La conversación, el discurso, de grado cero, se parece a la onda expansiva de la bomba atómica. No al hongo, sino a la circunferencia que, ampliando su radio a la velocidad del sonido, elimina todo lo que toca reduciéndolo a cenizas y calor ¿Por qué aguantar? ¿Por educación? ¿Porque somos arrieros? ¿Para que no digan de ti lo que a ti te da igual que digan?
Sólo hay una cuestón que me inquieta y que Saltarelle no se llega a plantear: la deuda de los escritores del siglo XX con el grado cero de la conversación. La lietratura del XIX salta en mil pedazos precisamente cuando los escritores prestan su oído, como comadres, a esta forma de comunicación y la reflejan en sus novelas, en sus relatos, casi sin aditivos ni colorantes.

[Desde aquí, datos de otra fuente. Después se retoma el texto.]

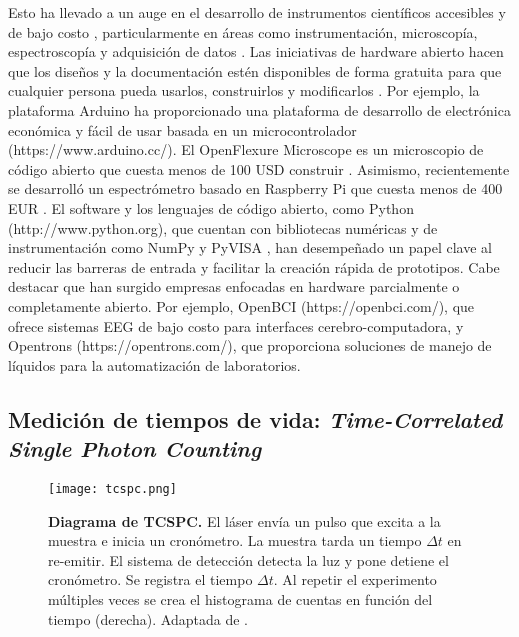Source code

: Esto ha llevado a un auge en el desarrollo de instrumentos científicos accesibles y de bajo costo \cite{wenzel_open_2023, arancio_inequalities_2023}, particularmente en áreas como instrumentación, microscopía, espectroscopía y adquisición de datos \cite{jameson_fluorescent_1989, li_optical_2022, hu_fluorescent_2022}.
Las iniciativas de hardware abierto hacen que los diseños y la documentación estén disponibles de forma gratuita para que cualquier persona pueda usarlos, construirlos y modificarlos \cite{powell_democratizing_2012, oellermann_open_2022}.
Por ejemplo, la plataforma Arduino ha proporcionado una plataforma de desarrollo de electrónica económica y fácil de usar basada en un microcontrolador (https://www.arduino.cc/).
El OpenFlexure Microscope es un microscopio de código abierto que cuesta menos de 100 USD construir \cite{collins_robotic_2020}.
Asimismo, recientemente se desarrolló un espectrómetro basado en Raspberry Pi que cuesta menos de 400 EUR \cite{tunens_optical_2024}.
El software y los lenguajes de código abierto, como Python (http://www.python.org), que cuentan con bibliotecas numéricas y de instrumentación como NumPy \cite{harris_array_2020} y PyVISA \cite{grecco_pyvisa_2023}, han desempeñado un papel clave al reducir las barreras de entrada y facilitar la creación rápida de prototipos.
Cabe destacar que han surgido empresas enfocadas en hardware parcialmente o completamente abierto. Por ejemplo, OpenBCI (https://openbci.com/), que ofrece sistemas EEG de bajo costo para interfaces cerebro-computadora, y Opentrons (https://opentrons.com/), que proporciona soluciones de manejo de líquidos para la automatización de laboratorios.


\subsection{Medición de tiempos de vida: \textit{Time-Correlated Single Photon Counting}} \label{sec:intro_tcspc}


\begin{figure}
    \centering
    \texttt{[image: tcspc.png]}
    \caption{\textbf{Diagrama de TCSPC.} El láser envía un pulso que excita a la muestra e inicia un cronómetro. La muestra tarda un tiempo $\Delta t$ en re-emitir. El sistema de detección detecta la luz y pone detiene el cronómetro. Se registra el tiempo $\Delta t$. Al repetir el experimento múltiples veces se crea el histograma de cuentas en función del tiempo (derecha). Adaptada de \cite{bujjamer2020}.}
    \label{fig:tcspc}
\end{figure}

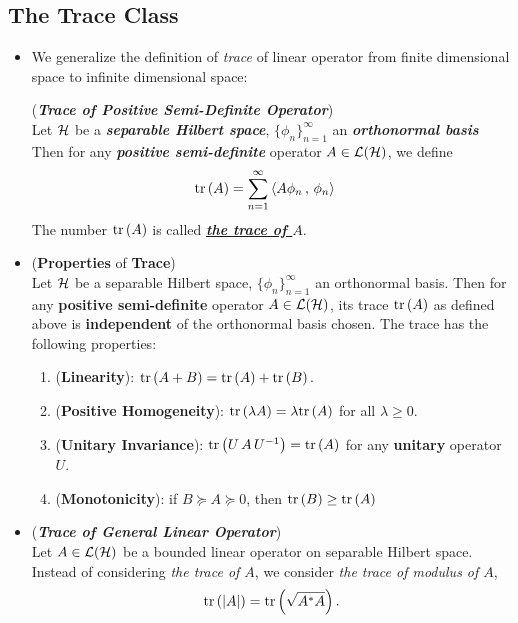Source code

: \documentclass[11pt]{article}
\begin{document}
\subsection{The Trace Class}
\begin{itemize}
\item We generalize the definition of \emph{trace} of linear operator from finite dimensional space to infinite dimensional space:
\begin{definition} (\emph{\textbf{Trace of Positive Semi-Definite Operator}})\\
Let ${\mathcal H}$ be a \textbf{\emph{separable Hilbert space}}, $\{\phi_n\}_{n=1}^{\infty}$ an \textbf{\emph{orthonormal basis}} Then  for any \textbf{\emph{positive semi-definite}} operator $A \in {\mathcal L}({\mathcal H})$, we define
\begin{align*}
\mathrm{tr}\left(A \right) &= \sum_{n=1}^{\infty}\left\langle A\phi_n\,,\, \phi_n \right\rangle
\end{align*} The number $\mathrm{tr}\left(A \right)$ is called \underline{\textbf{\emph{the trace of $A$}}}.
\end{definition} 

\item \begin{proposition} (\textbf{Properties} of \textbf{Trace}) \citep{reed1980methods}\\
Let ${\mathcal H}$ be a separable Hilbert space, $\{\phi_n\}_{n=1}^{\infty}$ an orthonormal basis. Then  for any \textbf{positive semi-definite} operator $A \in {\mathcal L}({\mathcal H})$,  its trace $\mathrm{tr}\left(A \right)$ as defined above is \textbf{independent} of the orthonormal basis chosen. The trace has the following properties: 
\begin{enumerate}
\item (\textbf{Linearity}): $\mathrm{tr}\left(A + B \right) = \mathrm{tr}\left(A \right) + \mathrm{tr}\left(B \right).$
\item (\textbf{Positive Homogeneity}): $\mathrm{tr}\left(\lambda A \right) = \lambda \mathrm{tr}\left(A \right)$ for all $\lambda \ge 0$.
\item (\textbf{Unitary Invariance}): $\mathrm{tr}\left(U\,A\,U^{-1} \right) = \mathrm{tr}\left(A \right)$ for any \textbf{unitary} operator $U$. 
\item (\textbf{Monotonicity}): if $B\succeq A \succeq 0$, then $\mathrm{tr}\left(B \right) \ge \mathrm{tr}\left(A \right)$
\end{enumerate}
\end{proposition}

\item \begin{remark} (\emph{\textbf{Trace of General Linear Operator}})\\
Let $A \in {\mathcal L}({\mathcal H})$ be a bounded linear operator on separable Hilbert space. Instead of considering \emph{the trace of $A$}, we consider \emph{the trace of modulus of $A$},
\begin{align*}
\mathrm{tr}\left(\left\lvert A \right\rvert \right) = \mathrm{tr}\left(\sqrt{A^{*}A} \right).
\end{align*}
\end{remark}


\end{itemize}
\end{document}
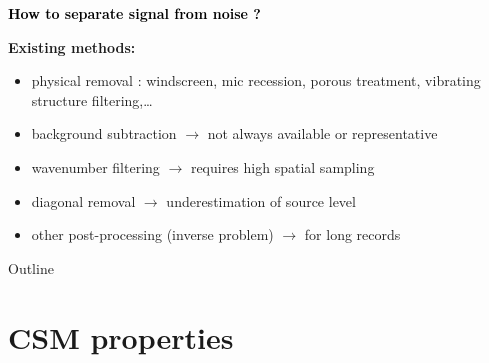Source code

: \documentclass[10pt,xcolor=x11names,compress, show notes]{beamer}%
\begin{document}
\begin{frame}[t]{\insertsectionhead}
	\begin{center}
		\textcolor{black}{\bfseries \centering  How to separate signal from noise ?}
	\end{center}
	\vfill

{ \bfseries Existing methods:}
	\begin{itemize}
        		\item physical removal : windscreen, mic recession, porous treatment, vibrating structure filtering,\dots
        		\item background subtraction $\rightarrow$ not always available or representative
        		\item wavenumber filtering $\rightarrow$ requires high spatial sampling
        		\item diagonal removal $\rightarrow$ underestimation of source level
        		\item other post-processing (inverse problem) $\rightarrow$ for long records
	\end{itemize}

	\vfill
{}
\end{frame}

\begin{frame}{Outline}
	\tableofcontents[]
\end{frame}

\section{CSM properties}
\end{document}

Cheever, Saroyan, Carver, Salinger parecen tomar como modelo esa imposiblidad de llegar más allá con las palabras, al tiempo que construyen universos en los que el lector debe medirse con el muro, lleno hasta ahora de presas a las que agarrarse y hoy liso, resbaladizo.
El profesor Saltarelle lleva el mismo apellido que el famoso fabricante de acordeones, aunque creo que no les unen lazos de sangre. Sin embargo su exposición se parece al fuelle de este instrumento que se abre y se cierra sobre el tema. Hay una bajo continuo que lleva el argumento en volandas, y notas de color constantes, como las referencias a Barthes, para hacer la conferencia agradable. Un grado de discurso penetrable; accesible.